By George Kerevan
PREDICTABLY, Centrica is being given a media bashing for putting up consumer prices by 6 per cent. However, like all capital-intensive energy companies, Centrica’s profit margin is piddling.
Turnover is a massive £23 billion but last year it made an operating return of around 5 per cent of that figure, and a statutory profit of less than 2 per cent. That is not a comfortable margin.
The UK now imports half its gas needs – it will be three-quarters by the end of the decade. Centrica’s dilemma is what to do next? Should it seek to secure supplies elsewhere? Or diversify into other energy forms such as renewables, which means expensive capital investment?
The firm has attempted to stick with what it knows best. It has brokered £50bn of future gas supplies from abroad. Last year it signed a deal with Norway’s Statoil both to import and produce new gas. But while this sounds impressive, it’s not enough.
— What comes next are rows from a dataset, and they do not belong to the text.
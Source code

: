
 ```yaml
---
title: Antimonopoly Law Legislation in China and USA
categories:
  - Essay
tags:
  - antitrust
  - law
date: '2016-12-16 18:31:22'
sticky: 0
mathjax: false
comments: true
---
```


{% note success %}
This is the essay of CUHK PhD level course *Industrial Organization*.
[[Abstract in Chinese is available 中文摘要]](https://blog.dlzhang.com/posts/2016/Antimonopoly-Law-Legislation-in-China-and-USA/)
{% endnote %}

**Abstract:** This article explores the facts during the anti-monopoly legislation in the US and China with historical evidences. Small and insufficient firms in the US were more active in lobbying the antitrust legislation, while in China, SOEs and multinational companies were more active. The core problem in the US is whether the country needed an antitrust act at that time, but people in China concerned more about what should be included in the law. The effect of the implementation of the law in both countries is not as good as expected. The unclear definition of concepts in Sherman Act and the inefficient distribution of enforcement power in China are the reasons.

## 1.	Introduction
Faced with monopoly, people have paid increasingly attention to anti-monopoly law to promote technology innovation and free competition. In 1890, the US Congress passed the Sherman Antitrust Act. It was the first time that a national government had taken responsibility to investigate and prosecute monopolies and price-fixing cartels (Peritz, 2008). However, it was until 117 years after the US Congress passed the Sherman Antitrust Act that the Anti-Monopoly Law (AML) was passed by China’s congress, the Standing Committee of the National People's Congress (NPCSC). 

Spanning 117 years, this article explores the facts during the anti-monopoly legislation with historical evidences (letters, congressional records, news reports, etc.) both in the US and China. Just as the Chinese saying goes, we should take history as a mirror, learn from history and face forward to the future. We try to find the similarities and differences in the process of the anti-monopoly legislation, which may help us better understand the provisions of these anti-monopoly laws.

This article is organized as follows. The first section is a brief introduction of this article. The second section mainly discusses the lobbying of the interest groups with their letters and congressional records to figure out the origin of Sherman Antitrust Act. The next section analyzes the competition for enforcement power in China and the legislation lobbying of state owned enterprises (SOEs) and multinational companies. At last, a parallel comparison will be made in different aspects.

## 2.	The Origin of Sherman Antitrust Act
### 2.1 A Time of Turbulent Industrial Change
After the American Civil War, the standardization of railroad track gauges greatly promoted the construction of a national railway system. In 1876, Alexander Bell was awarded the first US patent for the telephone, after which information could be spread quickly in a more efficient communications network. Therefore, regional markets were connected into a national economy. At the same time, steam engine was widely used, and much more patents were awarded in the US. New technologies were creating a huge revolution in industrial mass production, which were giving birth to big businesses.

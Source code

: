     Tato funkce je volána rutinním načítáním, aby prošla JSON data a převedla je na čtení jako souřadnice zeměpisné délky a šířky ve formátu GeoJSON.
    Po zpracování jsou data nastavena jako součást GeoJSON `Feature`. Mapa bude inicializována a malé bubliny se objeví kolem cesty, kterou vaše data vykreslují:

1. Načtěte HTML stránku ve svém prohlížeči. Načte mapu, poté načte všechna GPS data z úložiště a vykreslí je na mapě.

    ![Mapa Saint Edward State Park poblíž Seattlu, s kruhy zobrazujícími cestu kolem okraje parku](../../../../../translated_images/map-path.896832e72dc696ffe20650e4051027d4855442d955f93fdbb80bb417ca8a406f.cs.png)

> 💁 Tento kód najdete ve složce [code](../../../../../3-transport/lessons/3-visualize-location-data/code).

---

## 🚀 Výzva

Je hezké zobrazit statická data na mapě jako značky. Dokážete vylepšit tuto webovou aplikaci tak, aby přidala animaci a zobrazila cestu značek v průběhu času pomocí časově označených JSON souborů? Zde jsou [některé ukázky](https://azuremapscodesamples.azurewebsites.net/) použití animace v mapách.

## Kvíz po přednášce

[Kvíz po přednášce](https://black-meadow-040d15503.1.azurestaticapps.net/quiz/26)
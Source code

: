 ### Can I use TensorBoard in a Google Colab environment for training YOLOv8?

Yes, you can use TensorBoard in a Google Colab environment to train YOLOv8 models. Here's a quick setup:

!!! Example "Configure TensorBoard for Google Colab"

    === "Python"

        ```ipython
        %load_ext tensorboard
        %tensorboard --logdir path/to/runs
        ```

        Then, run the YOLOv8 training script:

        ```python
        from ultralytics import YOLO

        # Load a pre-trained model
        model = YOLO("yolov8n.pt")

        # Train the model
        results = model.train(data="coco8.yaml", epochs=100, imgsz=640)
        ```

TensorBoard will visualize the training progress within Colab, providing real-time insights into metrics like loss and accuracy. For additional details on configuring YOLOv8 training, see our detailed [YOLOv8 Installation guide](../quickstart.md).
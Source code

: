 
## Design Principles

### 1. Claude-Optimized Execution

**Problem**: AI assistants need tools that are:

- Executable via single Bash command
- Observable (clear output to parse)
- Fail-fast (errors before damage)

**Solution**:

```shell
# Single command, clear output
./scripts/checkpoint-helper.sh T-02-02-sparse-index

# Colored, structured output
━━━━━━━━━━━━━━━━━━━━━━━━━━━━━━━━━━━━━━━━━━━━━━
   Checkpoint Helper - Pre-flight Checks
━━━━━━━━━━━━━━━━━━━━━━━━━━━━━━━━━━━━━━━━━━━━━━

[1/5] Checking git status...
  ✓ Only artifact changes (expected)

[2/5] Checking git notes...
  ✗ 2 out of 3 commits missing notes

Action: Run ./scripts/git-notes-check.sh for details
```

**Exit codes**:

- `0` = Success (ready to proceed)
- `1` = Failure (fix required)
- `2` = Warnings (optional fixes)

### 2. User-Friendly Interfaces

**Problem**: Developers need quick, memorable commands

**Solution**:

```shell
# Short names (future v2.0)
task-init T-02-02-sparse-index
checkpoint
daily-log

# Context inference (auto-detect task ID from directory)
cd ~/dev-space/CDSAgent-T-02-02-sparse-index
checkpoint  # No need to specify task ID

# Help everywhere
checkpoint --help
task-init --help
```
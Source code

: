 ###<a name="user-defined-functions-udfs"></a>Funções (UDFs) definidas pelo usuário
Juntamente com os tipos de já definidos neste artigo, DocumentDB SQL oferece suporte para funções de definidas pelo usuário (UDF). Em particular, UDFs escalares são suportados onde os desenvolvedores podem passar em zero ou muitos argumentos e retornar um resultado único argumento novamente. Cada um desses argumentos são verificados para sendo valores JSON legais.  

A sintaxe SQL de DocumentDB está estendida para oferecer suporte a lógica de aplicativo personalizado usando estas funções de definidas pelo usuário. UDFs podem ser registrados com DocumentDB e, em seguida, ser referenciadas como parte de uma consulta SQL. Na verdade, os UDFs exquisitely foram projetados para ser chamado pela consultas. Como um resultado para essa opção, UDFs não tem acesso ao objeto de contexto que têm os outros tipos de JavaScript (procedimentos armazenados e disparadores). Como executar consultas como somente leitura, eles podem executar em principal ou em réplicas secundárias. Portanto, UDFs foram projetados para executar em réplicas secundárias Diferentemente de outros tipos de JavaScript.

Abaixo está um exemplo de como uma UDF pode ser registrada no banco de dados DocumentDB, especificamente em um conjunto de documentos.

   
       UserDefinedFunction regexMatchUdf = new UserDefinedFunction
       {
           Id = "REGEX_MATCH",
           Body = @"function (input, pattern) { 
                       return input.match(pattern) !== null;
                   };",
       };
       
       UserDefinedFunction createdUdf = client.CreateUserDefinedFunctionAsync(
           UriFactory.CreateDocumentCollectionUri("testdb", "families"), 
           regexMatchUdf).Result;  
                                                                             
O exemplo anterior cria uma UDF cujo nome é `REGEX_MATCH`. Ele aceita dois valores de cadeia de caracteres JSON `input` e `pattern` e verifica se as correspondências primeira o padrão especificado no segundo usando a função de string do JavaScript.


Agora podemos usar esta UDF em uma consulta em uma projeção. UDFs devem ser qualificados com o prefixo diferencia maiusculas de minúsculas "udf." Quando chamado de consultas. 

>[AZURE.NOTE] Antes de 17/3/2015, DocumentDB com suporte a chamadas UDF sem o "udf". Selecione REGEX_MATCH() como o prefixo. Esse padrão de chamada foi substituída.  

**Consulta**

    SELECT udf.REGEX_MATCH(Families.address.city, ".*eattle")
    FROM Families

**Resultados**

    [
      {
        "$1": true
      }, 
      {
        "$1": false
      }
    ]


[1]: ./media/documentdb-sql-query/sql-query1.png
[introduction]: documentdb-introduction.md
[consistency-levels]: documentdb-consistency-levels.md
An attempt to secure a £30bn 20-year supply deal with Qatar came to nothing, though Centrica is rumoured to have offered the Qataris a seat on the board. In the event, Centrica signed only a £2bn deal with Qatargas, for three years.
Worse, despite the advent of American fracking technology, rising energy demand in Asia looks likely to eliminate the global over-supply of gas we have seen in the past few years. That leaves Centrica dangerously exposed.
Meanwhile, the company’s one major attempt at diversification has a big question mark hanging over it. Centrica has partnered with EDF, the French utility, to build some of Britain’s next generation nuclear power stations. But uncertain subsidies and the disaster at Fukushima have already caused other bidders – E.ON, RWE and SSE – to abandon this risky market.
It is doubtful if Centrica, with a market cap of some £17bn, is really in any position to find its 20 per cent share of the £25bn project with EDF. The French are already making contingency plans to go it alone. Rather than worry about Centrica’s alleged greed, we should be worrying about the lights going out.
BAE has more good points than bad ones
WHERE next for BAE Systems after Berlin’s veto to its proposed merger with EADS?
In retrospect we should have seen the German move coming. Tom Enders, the boss of EADS, is not appreciated in Berlin after he switched much of the production of the Airbus A350 to France, citing a lack of skills in Germany. While there’s no obvious replacement for Enders, that may not stop Berlin taking revenge.
There are also rumours that BAE’s chief executive Ian King, and the chairman Dick Olver, are under pressure to resign, but that seems a good way of turning an embarassment into a total disaster.
With sales of £19bn, profits of £1.5bn and a good relationship with the Pentagon, BAE is hardly a basket case.
To reassure shareholders, BAE needs to find a way of diversifying back into commercial aviation – the ostensible reason for EADS tie-up. The way to do this would be through acquisitions or partnerships.
Why not a joint venture with Mitsubishi, which wants to capture the regional jet market from Brazil’s Embraer and Canada’s Bombardier with its new MRJ90? Mitsubishi needs a second production line outside of Japan. It worked with Japanese cars in the UK.